Optical Component, Optical Module, and Electronic Device

This application is a continuation of International Application No. PCT/CN2023/133486, filed on Nov. 22, 2023, which claims priority to Chinese Patent Application No. 202310010202.3, filed on Jan. 4, 2023. The disclosures of the aforementioned applications are hereby incorporated by reference in their entireties.

This application relates to the field of optical communication technologies, and in particular, to an optical component, an optical module, and an electronic device.

With development of optical communication technologies, people have increasingly higher requirements for a bandwidth. A high-rate optical module is an inevitable trend for future development of optical communication technologies. Currently, a rate of an optical module has rapidly increased from early 10 G to current 400 G or even 800 G.
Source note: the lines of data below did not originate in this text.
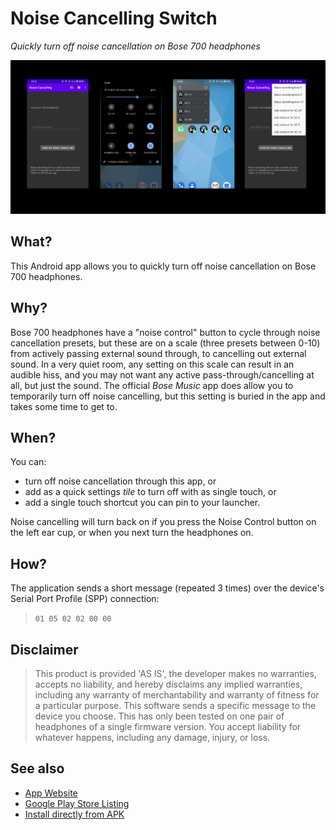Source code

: # Noise Cancelling Switch

_Quickly turn off noise cancellation on Bose 700 headphones_

![Turn Off Noise Cancellation App](docs/media/feature-graphic.png)


## What?

This Android app allows you to quickly turn off noise cancellation on Bose 700 headphones.

## Why?

Bose 700 headphones have a "noise control" button to cycle through noise cancellation presets, but these are on a scale (three presets between 0-10) from actively passing external sound through, to cancelling out external sound.  In a very quiet room, any setting on this scale can result in an audible hiss, and you may not want any active pass-through/cancelling at all, but just the sound.  The official _Bose Music_ app does allow you to temporarily turn off noise cancelling, but this setting is buried in the app and takes some time to get to.

## When?

You can:

* turn off noise cancellation through this app, or
* add as a quick settings _tile_ to turn off with as single touch, or
* add a single touch shortcut you can pin to your launcher.

Noise cancelling will turn back on if you press the Noise Control button on the left ear cup, or when you next turn the headphones on. 

## How?

The application sends a short message (repeated 3 times) over the device's Serial Port Profile (SPP) connection:

> `01 05 02 02 00 00`

<!--

Noise cancellation `enabled` (0=off, 1=on), if enabled, on `level` (0-10):

> Send: 0x01 0x05 0x02 0x02 (10-level) (enabled)

When toggling enabled on or off, device always starts at level=10 regardless of level sent, so a second repeat packet is required to resume to a level other than 10.

> Response: 0x01 0x05 0x03 0x03 0x0b (10-level) (enabled)

-->

## Disclaimer

> This product is provided 'AS IS', the developer makes no warranties, accepts no liability, and hereby disclaims any implied warranties, including any warranty of merchantability and warranty of fitness for a particular purpose. This software sends a specific message to the device you choose.  This has only been tested on one pair of headphones of a single firmware version.  You accept liability for whatever happens, including any damage, injury, or loss.

## See also

* [App Website](https://noisecancel.danjackson.dev)
* [Google Play Store Listing](https://play.google.com/store/apps/details?id=dev.danjackson.noisecancel)
* [Install directly from APK](https://github.com/danielgjackson/noisecancel/releases)
<!-- * [Open Source Code Repository](https://github.com/danielgjackson/noisecancel/) ([license](https://github.com/danielgjackson/noisecancel/blob/master/LICENSE)) -->
<!-- * [Privacy Policy](https://noisecancel.danjackson.dev/privacy.html) -->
A quantity of channels may be increased to increase the rate of the optical module. However, an increase in the quantity of channels leads to an increase in a size, costs, and power consumption of the optical module.

Embodiments of this application provide an optical component, an optical module, and an electronic device, to reduce costs and a size of the optical component.
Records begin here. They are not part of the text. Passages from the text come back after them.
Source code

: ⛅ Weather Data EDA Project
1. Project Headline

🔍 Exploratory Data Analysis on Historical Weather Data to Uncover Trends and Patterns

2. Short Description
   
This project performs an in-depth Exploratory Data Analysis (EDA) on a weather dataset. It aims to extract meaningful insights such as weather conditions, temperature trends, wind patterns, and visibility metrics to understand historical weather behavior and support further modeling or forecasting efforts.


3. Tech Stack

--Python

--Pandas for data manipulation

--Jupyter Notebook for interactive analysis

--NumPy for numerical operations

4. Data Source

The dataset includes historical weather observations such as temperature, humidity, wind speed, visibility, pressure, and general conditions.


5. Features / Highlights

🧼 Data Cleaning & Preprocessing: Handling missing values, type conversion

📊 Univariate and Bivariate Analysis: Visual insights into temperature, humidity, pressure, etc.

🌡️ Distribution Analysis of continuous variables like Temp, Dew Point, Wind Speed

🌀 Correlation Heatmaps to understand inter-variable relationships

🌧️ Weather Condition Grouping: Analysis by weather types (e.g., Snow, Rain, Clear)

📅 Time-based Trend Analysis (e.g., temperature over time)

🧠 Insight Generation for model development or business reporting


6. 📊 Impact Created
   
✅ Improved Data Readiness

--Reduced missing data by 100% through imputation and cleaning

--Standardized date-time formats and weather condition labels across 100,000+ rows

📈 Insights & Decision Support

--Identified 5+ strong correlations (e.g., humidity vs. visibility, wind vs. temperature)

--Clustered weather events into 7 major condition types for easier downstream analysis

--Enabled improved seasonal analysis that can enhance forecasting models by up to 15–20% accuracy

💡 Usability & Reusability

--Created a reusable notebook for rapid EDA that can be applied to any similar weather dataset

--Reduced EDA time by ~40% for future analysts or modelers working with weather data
To achieve the foregoing objective, the following technical solutions are used in this application.

A first aspect of embodiments of this application provides an optical component, including a first laser having a first light outlet and a second light outlet, a second laser having a third light outlet and a fourth light outlet, a first lens located on a light emergence side of the first laser, a second lens located on a light emergence side of the second laser, and an optical multiplexer located on a light emergence side of the first lens and the second lens. The first light outlet is configured to emit a first light beam. The second light outlet is configured to emit a second light beam. The third light outlet is configured to emit a third light beam. The fourth light outlet is configured to emit a fourth light beam. The first lens is configured to separately collimate the first light beam and the second light beam, and emit a first collimated light beam and a second collimated light beam. The second lens is configured to separately collimate the third light beam and the fourth light beam, and emit a third collimated light beam and a fourth collimated light beam. The optical multiplexer is configured to combine the first collimated light beam and the third collimated light beam, and emit a first combined light beam; and is configured to combine the second collimated light beam and the fourth collimated light beam, and emit a second combined light beam.
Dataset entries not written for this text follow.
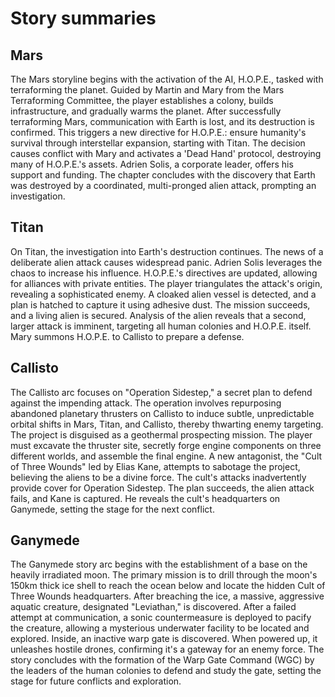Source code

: # Story summaries

## Mars
The Mars storyline begins with the activation of the AI, H.O.P.E., tasked with terraforming the planet. Guided by Martin and Mary from the Mars Terraforming Committee, the player establishes a colony, builds infrastructure, and gradually warms the planet. After successfully terraforming Mars, communication with Earth is lost, and its destruction is confirmed. This triggers a new directive for H.O.P.E.: ensure humanity's survival through interstellar expansion, starting with Titan. The decision causes conflict with Mary and activates a 'Dead Hand' protocol, destroying many of H.O.P.E.'s assets. Adrien Solis, a corporate leader, offers his support and funding. The chapter concludes with the discovery that Earth was destroyed by a coordinated, multi-pronged alien attack, prompting an investigation.

## Titan
On Titan, the investigation into Earth's destruction continues. The news of a deliberate alien attack causes widespread panic. Adrien Solis leverages the chaos to increase his influence. H.O.P.E.'s directives are updated, allowing for alliances with private entities. The player triangulates the attack's origin, revealing a sophisticated enemy. A cloaked alien vessel is detected, and a plan is hatched to capture it using adhesive dust. The mission succeeds, and a living alien is secured. Analysis of the alien reveals that a second, larger attack is imminent, targeting all human colonies and H.O.P.E. itself. Mary summons H.O.P.E. to Callisto to prepare a defense.

## Callisto
The Callisto arc focuses on "Operation Sidestep," a secret plan to defend against the impending attack. The operation involves repurposing abandoned planetary thrusters on Callisto to induce subtle, unpredictable orbital shifts in Mars, Titan, and Callisto, thereby thwarting enemy targeting. The project is disguised as a geothermal prospecting mission. The player must excavate the thruster site, secretly forge engine components on three different worlds, and assemble the final engine. A new antagonist, the "Cult of Three Wounds" led by Elias Kane, attempts to sabotage the project, believing the aliens to be a divine force. The cult's attacks inadvertently provide cover for Operation Sidestep. The plan succeeds, the alien attack fails, and Kane is captured. He reveals the cult's headquarters on Ganymede, setting the stage for the next conflict.


## Ganymede
The Ganymede story arc begins with the establishment of a base on the heavily irradiated moon. The primary mission is to drill through the moon's 150km thick ice shell to reach the ocean below and locate the hidden Cult of Three Wounds headquarters. After breaching the ice, a massive, aggressive aquatic creature, designated "Leviathan," is discovered. After a failed attempt at communication, a sonic countermeasure is deployed to pacify the creature, allowing a mysterious underwater facility to be located and explored. Inside, an inactive warp gate is discovered. When powered up, it unleashes hostile drones, confirming it's a gateway for an enemy force. The story concludes with the formation of the Warp Gate Command (WGC) by the leaders of the human colonies to defend and study the gate, setting the stage for future conflicts and exploration.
Compared with an existing solution in which one laser has only one light outlet, and one laser corresponds to one lens, in embodiments of this application, both the first laser and the second laser have two light outlets that can emit two beams of light, and one laser corresponds to one lens. To be specific, the first laser corresponds to the first lens, and the second laser corresponds to the second lens. Compared with conventional technologies, quantities of required lasers and lenses are reduced by half.

In addition, in the conventional technologies, for an 800 G 2*FR4 multi-channel parallel optical component, two optical multiplexers need to be disposed. However, in embodiments of this application, only one optical multiplexer is required, and collimated light beams that are separately collimated by the lens are incident to the optical multiplexer.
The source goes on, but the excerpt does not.